My most recent post at planetizen.com‘s blog Interchange has stirred a really interesting discussion on road finance and externalities. I believe the quality of the discussion is among the highest in my three years of posting on the blog. My main point was the following:
So, are road users externalizing their costs? Road investments have historically predated the widespread use of the automobile and modern-day urbanization in concept if not scale. The grid street pattern pre-dated the automobile as well as the system of roads knitting rural villages and towns to urban areas.
I don’t believe road users externalized the costs of roads as much as governments recognized their social benefits (for commercial purposes as well as passengers) and the practical inability of the private sector to provide those facilities and services. As a consequence, governments dedicated funds to building what was considered social infrastructure that served rural and urban purposes.
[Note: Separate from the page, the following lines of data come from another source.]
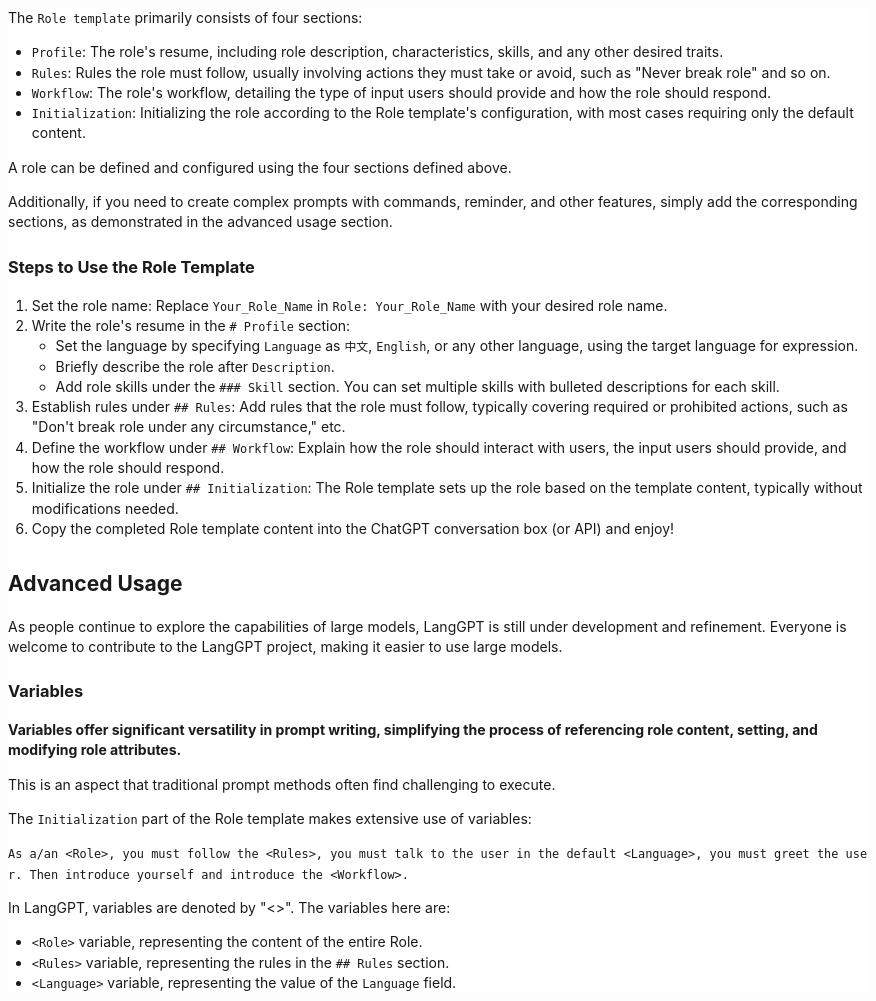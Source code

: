 The `Role template` primarily consists of four sections:

* `Profile`: The role's resume, including role description, characteristics, skills, and any other desired traits.
* `Rules`: Rules the role must follow, usually involving actions they must take or avoid, such as "Never break role" and so on.
* `Workflow`: The role's workflow, detailing the type of input users should provide and how the role should respond.
* `Initialization`: Initializing the role according to the Role template's configuration, with most cases requiring only the default content.

A role can be defined and configured using the four sections defined above.

Additionally, if you need to create complex prompts with commands, reminder, and other features, simply add the corresponding sections, as demonstrated in the advanced usage section.

### Steps to Use the Role Template

1. Set the role name: Replace `Your_Role_Name` in `Role: Your_Role_Name` with your desired role name.
2. Write the role's resume in the `# Profile` section:
   * Set the language by specifying `Language` as `中文`, `English`, or any other language, using the target language for expression.
   * Briefly describe the role after `Description`.
   * Add role skills under the `### Skill` section. You can set multiple skills with bulleted descriptions for each skill.
3. Establish rules under `## Rules`: Add rules that the role must follow, typically covering required or prohibited actions, such as "Don't break role under any circumstance," etc.
4. Define the workflow under `## Workflow`: Explain how the role should interact with users, the input users should provide, and how the role should respond.
5. Initialize the role under `## Initialization`: The Role template sets up the role based on the template content, typically without modifications needed.
6. Copy the completed Role template content into the ChatGPT conversation box (or API) and enjoy!

## Advanced Usage

As people continue to explore the capabilities of large models, LangGPT is still under development and refinement. Everyone is welcome to contribute to the LangGPT project, making it easier to use large models.

### Variables

**Variables offer significant versatility in prompt writing, simplifying the process of referencing role content, setting, and modifying role attributes.**

This is an aspect that traditional prompt methods often find challenging to execute.

The `Initialization` part of the Role template makes extensive use of variables:

    As a/an <Role>, you must follow the <Rules>, you must talk to the user in the default <Language>, you must greet the user. Then introduce yourself and introduce the <Workflow>.

In LangGPT, variables are denoted by "<>". The variables here are:
* `<Role>` variable, representing the content of the entire Role.
* `<Rules>` variable, representing the rules in the `## Rules` section.
* `<Language>` variable, representing the value of the `Language` field.
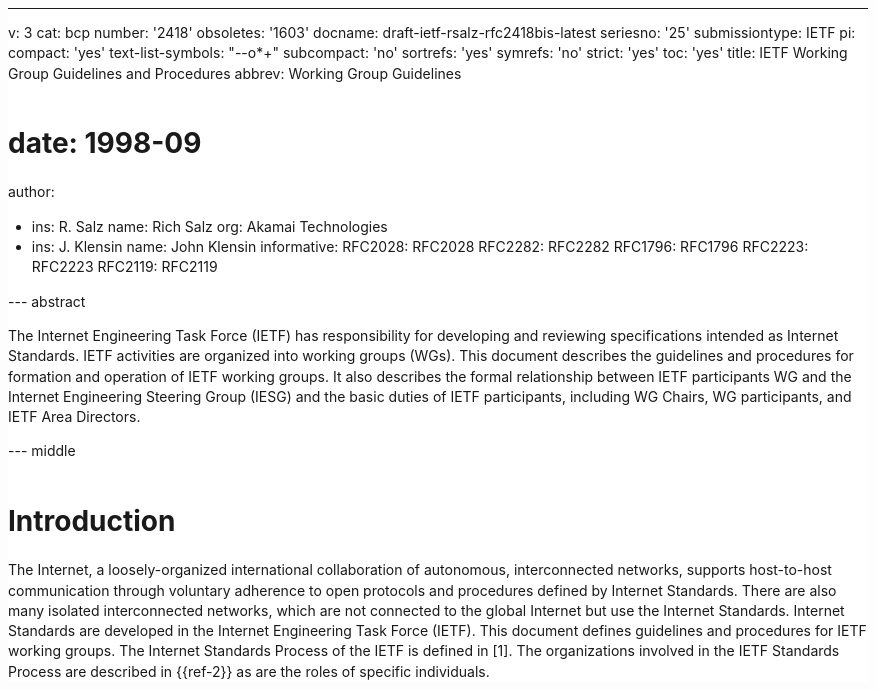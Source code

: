 ---
v: 3
cat: bcp
number: '2418'
obsoletes: '1603'
docname: draft-ietf-rsalz-rfc2418bis-latest
seriesno: '25'
submissiontype: IETF
pi:
  compact: 'yes'
  text-list-symbols: "--o*+"
  subcompact: 'no'
  sortrefs: 'yes'
  symrefs: 'no'
  strict: 'yes'
  toc: 'yes'
title: IETF Working Group Guidelines and Procedures
abbrev: Working Group Guidelines
# date: 1998-09
author:
- ins: R. Salz
  name: Rich Salz
  org: Akamai Technologies
- ins: J. Klensin
  name: John Klensin
informative:
  RFC2028: RFC2028
  RFC2282: RFC2282
  RFC1796: RFC1796
  RFC2223: RFC2223
  RFC2119: RFC2119

--- abstract


The Internet Engineering Task Force (IETF) has responsibility for
developing and reviewing specifications intended as Internet
Standards. IETF activities are organized into working groups (WGs).
This document describes the guidelines and procedures for formation
and operation of IETF working groups. It also describes the formal
relationship between IETF participants WG and the Internet
Engineering Steering Group (IESG) and the basic duties of IETF
participants, including WG Chairs, WG participants, and IETF Area
Directors.

--- middle

# Introduction

The Internet, a loosely-organized international collaboration of
autonomous, interconnected networks, supports host-to-host
communication through voluntary adherence to open protocols and
procedures defined by Internet Standards.  There are also many
isolated interconnected networks, which are not connected to the
global Internet but use the Internet Standards. Internet Standards
are developed in the Internet Engineering Task Force (IETF).  This
document defines guidelines and procedures for IETF working groups.
The Internet Standards Process of the IETF is defined in [1]. The
organizations involved in the IETF Standards Process are described
in {{ref-2}} as are the roles of specific individuals.
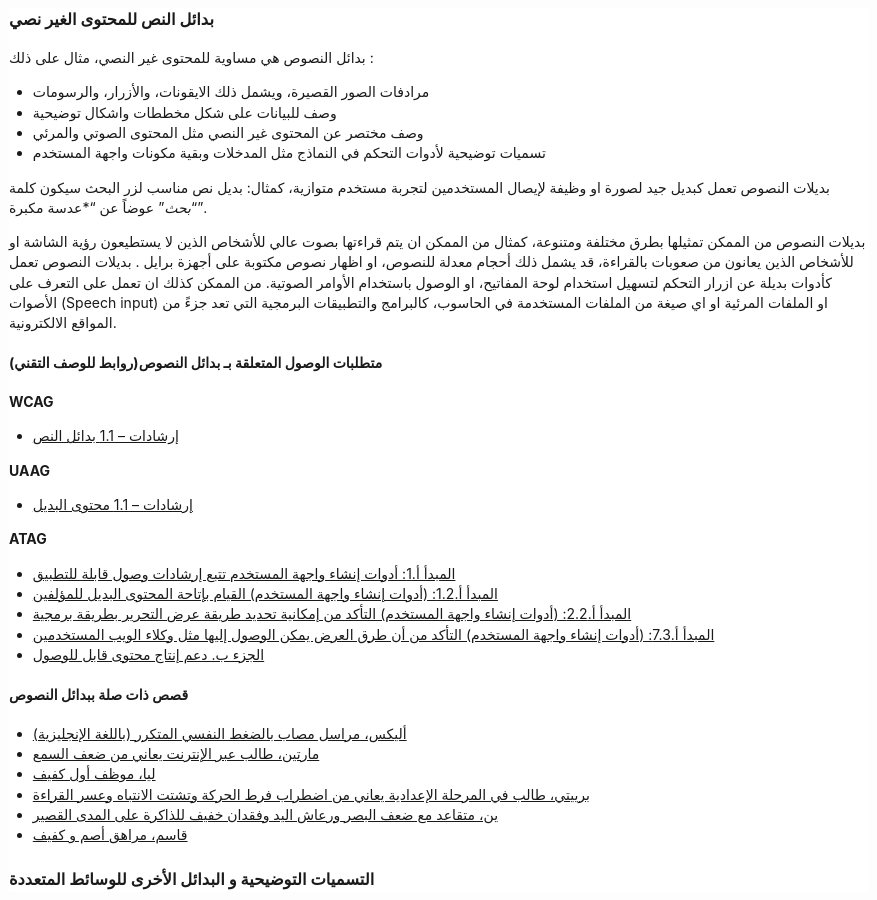 ### بدائل النص للمحتوى الغير نصي

بدائل النصوص هي مساوية للمحتوى غير النصي، مثال على ذلك :

-   مرادفات الصور القصيرة، ويشمل ذلك الايقونات، والأزرار، والرسومات
-   وصف للبيانات على شكل مخططات واشكال توضيحية
-   وصف مختصر عن المحتوى غير النصي مثل المحتوى الصوتي والمرئي
-   تسميات توضيحية لأدوات التحكم في النماذج مثل المدخلات وبقية مكونات واجهة المستخدم

بديلات النصوص تعمل كبديل جيد لصورة او وظيفة لإيصال المستخدمين لتجربة مستخدم متوازية، كمثال: بديل نص مناسب لزر البحث سيكون كلمة “*بحث*” عوضاً عن “\*عدسة مكبرة”.

بديلات النصوص من الممكن تمثيلها بطرق مختلفة ومتنوعة، كمثال من الممكن ان يتم قراءتها بصوت عالي للأشخاص الذين لا يستطيعون رؤية الشاشة او للأشخاص الذين يعانون من صعوبات بالقراءة، قد يشمل ذلك أحجام معدلة للنصوص، او اظهار نصوص مكتوبة على أجهزة برايل . بديلات النصوص تعمل كأدوات بديلة عن ازرار التحكم لتسهيل استخدام لوحة المفاتيح، او الوصول باستخدام الأوامر الصوتية. من الممكن كذلك ان تعمل على التعرف على الأصوات (Speech input) او الملفات المرئية او اي صيغة من الملفات المستخدمة في الحاسوب، كالبرامج والتطبيقات البرمجية التي تعد جزءً من المواقع الالكترونية.

#### متطلبات الوصول المتعلقة بـ بدائل النصوص(روابط للوصف التقني)

**WCAG**

-   [إرشادات – 1.1 بدائل النص](https://www.w3.org/WAI/WCAG21/quickref/#text-alternatives)

**UAAG**

-   [إرشادات – 1.1 محتوى البديل](https://www.w3.org/TR/UAAG20/#gl-access-alternative-content)

**ATAG**

-   [المبدأ أ.1: أدوات إنشاء واجهة المستخدم تتبع إرشادات وصول قابلة للتطبيق](https://www.w3.org/TR/ATAG20/#principle_a1)
-   [المبدأ أ.1.2: (أدوات إنشاء واجهة المستخدم) القيام بإتاحة المحتوى البديل للمؤلفين](https://www.w3.org/TR/ATAG20/#gl_a21)
-   [المبدأ أ.2.2: (أدوات إنشاء واجهة المستخدم) التأكد من إمكانية تحديد طريقة عرض التحرير بطريقة برمجية](https://www.w3.org/TR/ATAG20/#gl_a22)
-   [المبدأ أ.7.3: (أدوات إنشاء واجهة المستخدم) التأكد من أن طرق العرض يمكن الوصول إليها مثل وكلاء الويب المستخدمين](https://www.w3.org/TR/ATAG20/#gl_b37)
-   [الجزء ب. دعم إنتاج محتوى قابل للوصول](https://www.w3.org/TR/ATAG20/#part_b)

#### قصص ذات صلة ببدائل النصوص

-   [أليكس، مراسل مصاب بالضغط النفسي المتكرر (باللغة الإنجليزية)](/WAI/people-use-web/user-stories/#reporter)
-   [مارتين، طالب عبر الإنترنت يعاني من ضعف السمع](people-use-web/user-stories/#onlinestudent/)
-   [ليا، موظف أول كفيف](people-use-web/user-stories/#accountant/)
-   [برييتي، طالب في المرحلة الإعدادية يعاني من اضطراب فرط الحركة وتشتت الانتباه وعسر القراءة](people-use-web/user-stories/#classroomstudent/)
-   [ين، متقاعد مع ضعف البصر ورعاش اليد وفقدان خفيف للذاكرة على المدى القصير](people-use-web/user-stories/#retiree/)
-   [قاسم، مراهق أصم و كفيف](people-use-web/user-stories/#teenager/)

### التسميات التوضيحية و البدائل الأخرى للوسائط المتعددة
Now, the rationale for non-user based public expenditures on roads and highways is weakening, and weaker by the decade with each new spurt in technology. While we can expect intense lobbying by current users to retain the subsidies they have, that’s not the same as arguing that the reason we subsidize public infrastructure is because of special-interest lobbying for a redistribution of funds away from non-users to support their own narrow projects. The more productive discussion, I believe, is over whether the rationale for public funding of roads exists any longer and how to phase it out.
But, the discussion has been wide ranging and thought provoking, ranging from road finance, to land use, to European urban history. Of course, I don’t come through unscathed, but this exchange I believe has moved an interesting debate within the planning profession forward.